Getting closer to baby arrival time! Are we prepared? For having a baby, yes. We've done it before. I'm not too concerned about the hows and whats of having another kid. But, like, prepared as in do I have all his cute little baby stuff out and the nursery put together? Not so much. But, I can vouch that Curtis is the kind of guy who can whip the room together in a weekend. Mostly it requires furniture re-arranging. A FAVORITE hobby of mine, but a big "No-No" in my current state. I would seriously like to have a garage sale and just purge some things. However, organizing a garage sale at this point in the game might be a little bit too much.
I am terribly excited because my best friend is having her baby TOMORROW. They're doing a c-section for everyone's safety. I think it's bizarre to know you're going to walk in and have a baby on a certain day. I like to plan, but personally it would make me panic more knowing "THIS IS THE DAY". I appreciate the unexpectedness of going into labor. Of course, let's not forget that I'm the clueless mother who didn't realize she was in labor when it first started. This time, I plan on hanging out at home, eating and watching Netflix until I can't handle it anymore.
Speaking of Netflix...I've been watching episodes of Weeds over the last few weeks. I'm into Season 4. I'll make this complaint: Season 3 randomly had a ton of hardcore nudity (see: men's penises) and Season 4 has been just as traumatic. However, something about watching a show where a suburban house wife who is suddenly widowed and sells pot to her affluent neighbors forces me to accept that it might be expected to see all those naked people. This is where I am thankful that Netflix has fast forward. I've also decided if I were in that situation: suddenly a widow with two sons and no other family to turn to, I might sell weed too. It's better than becoming a stripper, right? Curtis argues that this is clearly NOT an option for me, but I'm amused nonetheless. Just to cover my butt: I do not currently, nor have I ever purchased or sold drugs to or from anyone. I would absolutely pass a drug test any day of the week. Moving on...
I had some crazy weird dreams last night...one where I had Gage and my mom was there, but no new baby and no Curtis. And, these two mean looking Hispanic men were kicking us out of the nice house we lived in and only gave us like 10 minutes to get our stuff and go. This is a DIRECT result of watching Weeds. And, yet, I find myself intrigued by the story. I'm sure I'm a horrible person for watching a show with a weed dealing mom and naked people.
The other dream I had last night was that I had already had baby #2 and forgot about it. So, I was going to leave somewhere with Gage and realized I wasn't pregnant anymore and went and found the baby in the carseat carrier. And then I fed the baby and he was fine. But, it made me feel really horrible.

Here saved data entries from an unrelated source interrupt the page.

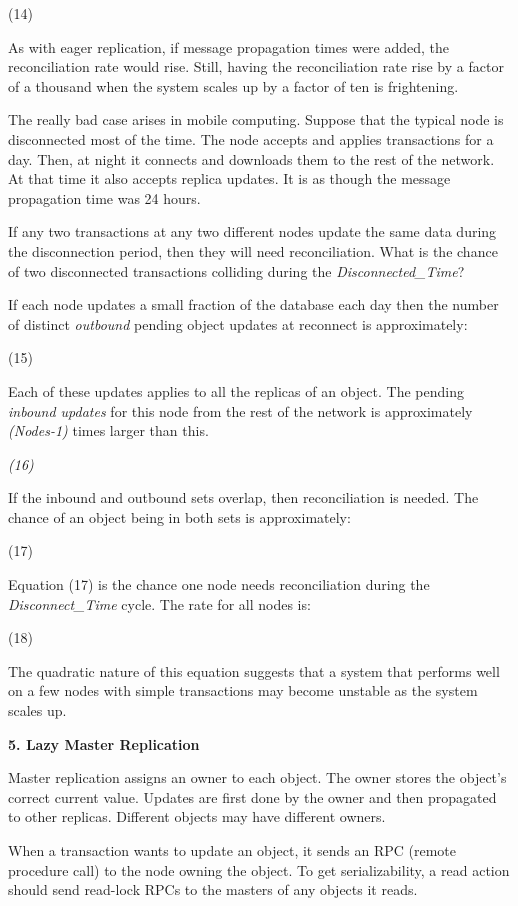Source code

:\documentclass[a4paper,12pt,twoside,openright]{article}
\begin{document}
(14)

As with eager replication, if message propagation times were added, the
reconciliation rate would rise. Still, having the reconciliation rate
rise by a factor of a thousand when the system scales up by a factor of
ten is frightening.

The really bad case arises in mobile computing. Suppose that the typical
node is disconnected most of the time. The node accepts and applies
transactions for a day. Then, at night it connects and downloads them to
the rest of the network. At that time it also accepts replica updates.
It is as though the message propagation time was 24 hours.

If any two transactions at any two different nodes update the same data
during the disconnection period, then they will need reconciliation.
What is the chance of two disconnected transactions colliding during the
\emph{Disconnected\_Time}?

If each node updates a small fraction of the database each day then the
number of distinct \emph{outbound} pending object updates at reconnect
is approximately:

(15)

Each of these updates applies to all the replicas of an object. The
pending \emph{inbound updates} for this node from the rest of the
network is approximately \emph{(Nodes-1)} times larger than this.

\emph{(16)}

If the inbound and outbound sets overlap, then reconciliation is needed.
The chance of an object being in both sets is approximately:

(17)

Equation (17) is the chance one node needs reconciliation during the
\emph{Disconnect\_Time} cycle. The rate for all nodes is:

(18)

The quadratic nature of this equation suggests that a system that
performs well on a few nodes with simple transactions may become
unstable as the system scales up.

\textbf{5. Lazy Master Replication}

Master replication assigns an owner to each object. The owner stores the
object's correct current value. Updates are first done by the owner and
then propagated to other replicas. Different objects may have different
owners.

When a transaction wants to update an object, it sends an RPC (remote
procedure call) to the node owning the object. To get serializability, a
read action should send read-lock RPCs to the masters of any objects it
reads.
\end{document}
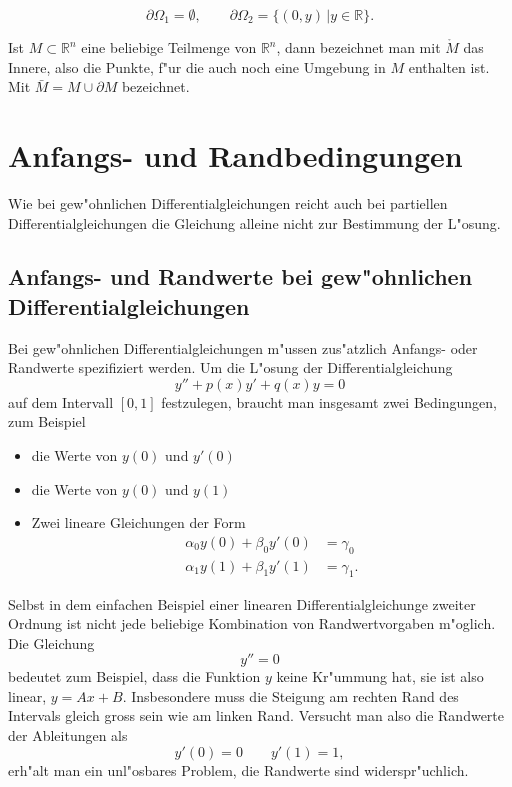 \begin{beispiel}
\[
\partial \Omega_1=\emptyset,\qquad\partial \Omega_2=\{(0,y)\,|y\in\mathbb R\}.
\]
\end{beispiel}

\begin{definition}
Ist $M\subset\mathbb R^n$ eine beliebige Teilmenge von $\mathbb R^n$,
dann bezeichnet man mit $\mathring M$ das Innere, also die Punkte,
f"ur die auch noch eine Umgebung in $M$ enthalten ist. Mit
$\bar M=M\cup\partial M$ bezeichnet.
\end{definition}

\section{Anfangs- und Randbedingungen\label{klassifikation:randbedingungen}}
Wie bei gew"ohnlichen Differentialgleichungen reicht auch bei
partiellen Differentialgleichungen die Gleichung alleine nicht
zur Bestimmung der L"osung.
\subsection{Anfangs- und Randwerte bei gew"ohnlichen Differentialgleichungen\label{klassifkation:anfangswerte-ode}}
Bei gew"ohnlichen Differentialgleichungen
m"ussen zus"atzlich Anfangs- oder Randwerte spezifiziert werden.
Um die L"osung der Differentialgleichung
\[
y''+p(x)y'+q(x)y=0
\]
auf dem Intervall $[0,1]$
festzulegen, braucht man insgesamt zwei Bedingungen, zum Beispiel
\begin{itemize}
\item die Werte von $y(0)$ und $y'(0)$
\item die Werte von $y(0)$ und $y(1)$
\item Zwei lineare Gleichungen der Form
\begin{align*}
\alpha_0y(0)+\beta_0y'(0)&=\gamma_0\\
\alpha_1y(1)+\beta_1y'(1)&=\gamma_1.
\end{align*}
\end{itemize}

\begin{beispiel}
Selbst in dem einfachen Beispiel einer linearen Differentialgleichunge
zweiter Ordnung ist nicht jede beliebige Kombination von Randwertvorgaben
m"oglich. Die Gleichung
\[
y''=0
\]
bedeutet zum Beispiel, dass die Funktion $y$ keine Kr"ummung hat, sie
ist also linear, $y=Ax+B$. Insbesondere muss die Steigung am rechten
Rand des Intervals gleich gross sein wie am linken Rand. Versucht man
also die Randwerte der Ableitungen als
\[
y'(0)=0\qquad y'(1)=1,
\]
erh"alt man ein unl"osbares Problem, die Randwerte sind widerspr"uchlich.
\end{beispiel}

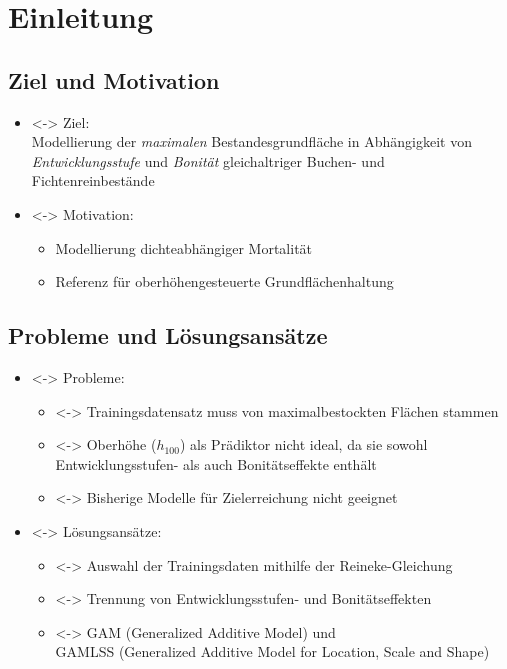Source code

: \section{Einleitung}
\subsection{Ziel und Motivation}

\begin{frame}[c]
  \begin{itemize}
  \item<\theFirstElement-> Ziel: \\
    Modellierung der \emph{maximalen} Bestandesgrundfläche in Abhängigkeit von \emph{Entwicklungsstufe} und \emph{Bonität} gleichaltriger Buchen- und Fichtenreinbestände
  \item<\theFirstElement-> Motivation:
    \begin{itemize}
    \item Modellierung dichteabhängiger Mortalität
    \item Referenz für oberhöhengesteuerte Grundflächenhaltung
    \end{itemize}
  \end{itemize}
\end{frame}

\subsection{Probleme und Lösungsansätze}
\begin{frame}[c]
  \begin{itemize}
  \item<\theFirstElement-> Probleme:
    \begin{itemize}
    \item<\theFirstElement-> Trainingsdatensatz muss von maximalbestockten Flächen stammen
    \item<\theSecondElement-> Oberhöhe (\(h_{100}\)) als Prädiktor nicht ideal, da sie sowohl Entwicklungsstufen- als auch Bonitätseffekte enthält
    \item<\theThirdElement-> Bisherige Modelle für Zielerreichung nicht geeignet
    \end{itemize}
  \end{itemize}
  \begin{itemize}
  \item<\theFirstElement-> Lösungsansätze:
    \begin{itemize}
    \item<\theFirstElement-> Auswahl der Trainingsdaten mithilfe der Reineke-Gleichung
    \item<\theSecondElement-> Trennung von Entwicklungsstufen- und Bonitätseffekten
    \item<\theThirdElement-> GAM (Generalized Additive Model) und \\
      GAMLSS (Generalized Additive Model for Location, Scale and Shape)
    \end{itemize}
  \end{itemize}
\end{frame}

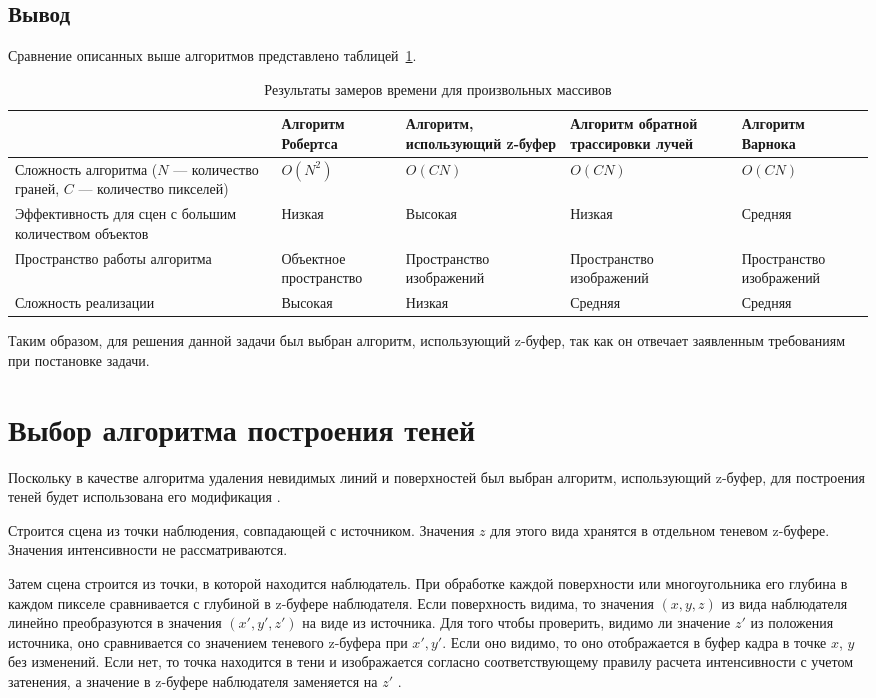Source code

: \subsection*{Вывод}

Сравнение описанных выше алгоритмов представлено таблицей~\ref{tbl:alg}.

\begin{table}[H]
	\begin{center}
		\captionsetup{justification=raggedright, singlelinecheck=off}
		\caption{Результаты замеров времени для произвольных массивов}
		\label{tbl:alg}
			\begin{tabularx}{\textwidth}{|p{3.5cm}|p{2.5cm}|p{3cm}|p{3cm}|p{2.81cm}|}
				\hline
				& Алгоритм Робертса & Алгоритм, использующий z-буфер&Алгоритм обратной трассировки лучей &Алгоритм Варнока\\
				\hline
				Сложность алгоритма ($N$ --- количество граней, $C$ --- количество пикселей) & $O(N^2)$ &$O(CN)$ &$O(CN)$&$O(CN)$\\
				\hline
				Эффективность для сцен с большим количеством объектов &Низкая & Высокая&Низкая &Средняя\\
				\hline
				Пространство работы алгоритма &Объектное пространство &Пространство изображений & Пространство изображений& Пространство изображений\\
				\hline
				Сложность реализации &Высокая &Низкая & Средняя& Средняя\\
				\hline
			\end{tabularx}
	\end{center}
\end{table}

Таким образом, для решения данной задачи был выбран алгоритм, использующий z-буфер, так как он отвечает заявленным требованиям при постановке задачи.

\section{Выбор алгоритма построения теней}

Поскольку в качестве алгоритма удаления невидимых линий и поверхностей был выбран алгоритм, использующий z-буфер, для построения теней будет использована его модификация \cite{cg}. 

Строится сцена из точки наблюдения, совпадающей с источником. Значения $z$ для этого вида хранятся в отдельном теневом z-буфере. Значения интенсивности не рассматриваются.

Затем сцена строится из точки, в которой находится наблюдатель. При обработке каждой поверхности или многоугольника его глубина в каждом пикселе сравнивается с глубиной в z-буфере наблюдателя. Если поверхность видима, то значения $(x, y, z)$ из вида наблюдателя линейно преобразуются в значения $(x', y', z')$ на виде из источника. Для того чтобы проверить, видимо ли значение $z'$ из положения источника, оно сравнивается со значением теневого z-буфера при $x', y'$. Если оно видимо, то оно отображается в буфер кадра в точке $x$, $y$ без изменений. Если нет, то точка находится в тени и изображается согласно соответствующему правилу расчета интенсивности с учетом затенения, а значение в z-буфере наблюдателя заменяется на $z'$ \cite{zbufmoduf}\cite{shadows}.


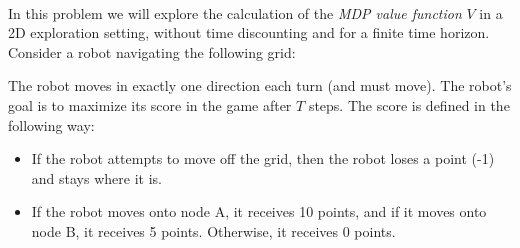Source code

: \documentclass[submit]{harvardml}
\begin{document}
\begin{problem}
  ~

  
  \noindent In this problem we will explore the calculation of the \emph{MDP value function} $V$  in a 2D exploration setting, without time discounting and
for a finite time horizon. 
%
Consider a robot navigating the following grid:\\
  \begin{center}
\end{center}
The robot moves in exactly one direction each turn (and must move). The robot's goal is to maximize its score in the game after $T$ steps. The
score is defined in the following way:
%
\begin{itemize}
  \item If the robot attempts to move off the grid, then the robot loses a point (-1) and stays where it is.
  \item If the robot moves onto node A, it receives 10 points, and if it moves onto node B, it receives 5 points. Otherwise, it receives 0 points.
\end{itemize}


\end{problem}
\end{document}
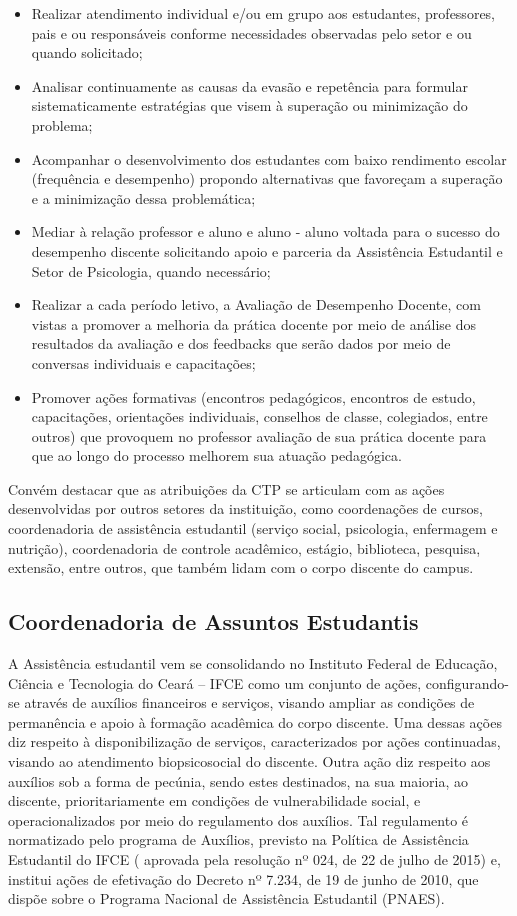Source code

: \begin{itemize}
	\item Realizar atendimento individual e/ou em grupo aos estudantes, professores, pais e ou responsáveis conforme necessidades observadas pelo setor e ou quando solicitado;
	\item Analisar continuamente as causas da evasão e repetência para formular sistematicamente estratégias que visem à superação ou minimização do problema;
	\item Acompanhar o desenvolvimento dos estudantes com baixo rendimento escolar (frequência e desempenho) propondo alternativas que favoreçam a superação e a minimização dessa problemática;
	\item Mediar à relação professor e aluno e aluno - aluno voltada para o sucesso do desempenho discente solicitando apoio e parceria da Assistência Estudantil e Setor de Psicologia, quando necessário;
	\item Realizar a cada período letivo, a Avaliação de Desempenho Docente, com vistas a promover a melhoria da prática docente por meio de análise dos resultados da avaliação e dos feedbacks que serão dados por meio de conversas individuais e capacitações;
	\item Promover ações formativas (encontros pedagógicos, encontros de estudo, capacitações, orientações individuais, conselhos de classe, colegiados, entre outros) que provoquem no professor avaliação de sua prática docente para que ao longo do processo melhorem sua atuação pedagógica.
\end{itemize}

Convém destacar que as atribuições da CTP se articulam com as ações desenvolvidas por outros setores da instituição, como coordenações de cursos, coordenadoria de assistência estudantil (serviço social, psicologia, enfermagem e nutrição), coordenadoria de controle acadêmico, estágio, biblioteca, pesquisa, extensão, entre outros, que também lidam com o corpo discente do campus.

\subsection{Coordenadoria de Assuntos Estudantis}

A Assistência estudantil vem se consolidando no Instituto Federal de Educação, Ciência e Tecnologia do Ceará – IFCE como um conjunto de ações, configurando-se através de auxílios financeiros e serviços, visando ampliar as condições de permanência e apoio à formação acadêmica do corpo discente. Uma dessas ações diz respeito à disponibilização de serviços, caracterizados por ações continuadas, visando ao atendimento biopsicosocial do discente. Outra ação diz respeito aos auxílios sob a forma de pecúnia, sendo estes destinados, na sua maioria, ao discente, prioritariamente em condições de vulnerabilidade social, e operacionalizados por meio do regulamento dos auxílios. Tal regulamento é normatizado pelo programa de Auxílios, previsto na Política de Assistência Estudantil do IFCE ( aprovada pela resolução nº 024, de 22 de julho de 2015) e, institui ações de efetivação do Decreto nº 7.234, de 19 de junho de 2010, que dispõe sobre o Programa Nacional de Assistência Estudantil (PNAES).

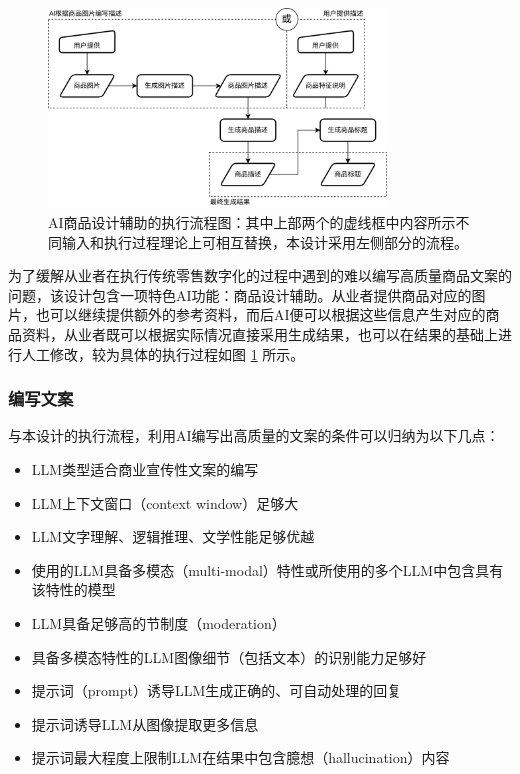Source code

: \begin{figure}[htbp]
	\centering
	\includegraphics[width=0.8\textwidth]{./imgs/ai-writeup.png}
	\caption{AI商品设计辅助的执行流程图：其中上部两个的虚线框中内容所示不同输入和执行过程理论上可相互替换，本设计采用左侧部分的流程。}
	\label{fig:ai-writeup}
\end{figure}

为了缓解从业者在执行传统零售数字化的过程中遇到的难以编写高质量商品文案的问题，该设计包含一项特色AI功能：商品设计辅助。从业者提供商品对应的图片，也可以继续提供额外的参考资料，而后AI便可以根据这些信息产生对应的商品资料，从业者既可以根据实际情况直接采用生成结果，也可以在结果的基础上进行人工修改，较为具体的执行过程如图 \ref{fig:ai-writeup} 所示。

\subsubsection{编写文案}

与本设计的执行流程，利用AI编写出高质量的文案的条件可以归纳为以下几点：

\begin{itemize}
    \item LLM类型适合商业宣传性文案的编写
    \item LLM上下文窗口（context window）足够大
    \item LLM文字理解、逻辑推理、文学性能足够优越
    \item 使用的LLM具备多模态（multi-modal）特性或所使用的多个LLM中包含具有该特性的模型
    \item LLM具备足够高的节制度（moderation）
    \item 具备多模态特性的LLM图像细节（包括文本）的识别能力足够好
    \item 提示词（prompt）诱导LLM生成正确的、可自动处理的回复
    \item 提示词诱导LLM从图像提取更多信息
    \item 提示词最大程度上限制LLM在结果中包含臆想（hallucination）内容
\end{itemize}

I think my biggest fear right now is figuring out how to juggle two kids and share my attention. I realize that sort of thing works itself out, but last night Gage woke up a couple of times, crying because he was scared of the Big Bad Wolf from the Three Little Pigs. So, we had to take turns talking to him about it and I ended up laying down with him for a little while so he wouldn't continue to worry. I remember being terrified as a kid because I had this overactive imagination and could picture scary faces and stuff I had seen in movies or masks at Halloween. That being said, I don't want to baby Gage about it, but I certainly understand his fear. He has my photographic memory and my imagination. Poor kid. At least it makes him really smart and will help him if he wants to do something creative as a career.
We went and had our sonogram yesterday. Baby #2 is still a boy, and he's a very healthy one. We saw all his organs and she measured his head and thigh bones and belly. Just made sure everything looked good, and it did. Curtis commented that it's not something he takes lightly. I know I took it for granted. I just assumed he was perfectly healthy, but it really is a huge blessing that he's got everything in the right place and is growing normally. Another handsome little boy to love. I'm delighted. (Not looking to all the farting that will go on over the next 18 years in my house though.) He was playing with his feet, which would explain the constant use of my belly button for target practice. Tiny toes and fingers poking me dead center in the belly. Cute even though sort of creepy if you think too hard about it. I think he looks like Gage did in his sonogram pics.
Gag me. Someone ordered Chinese food for lunch and it's stinking up my office.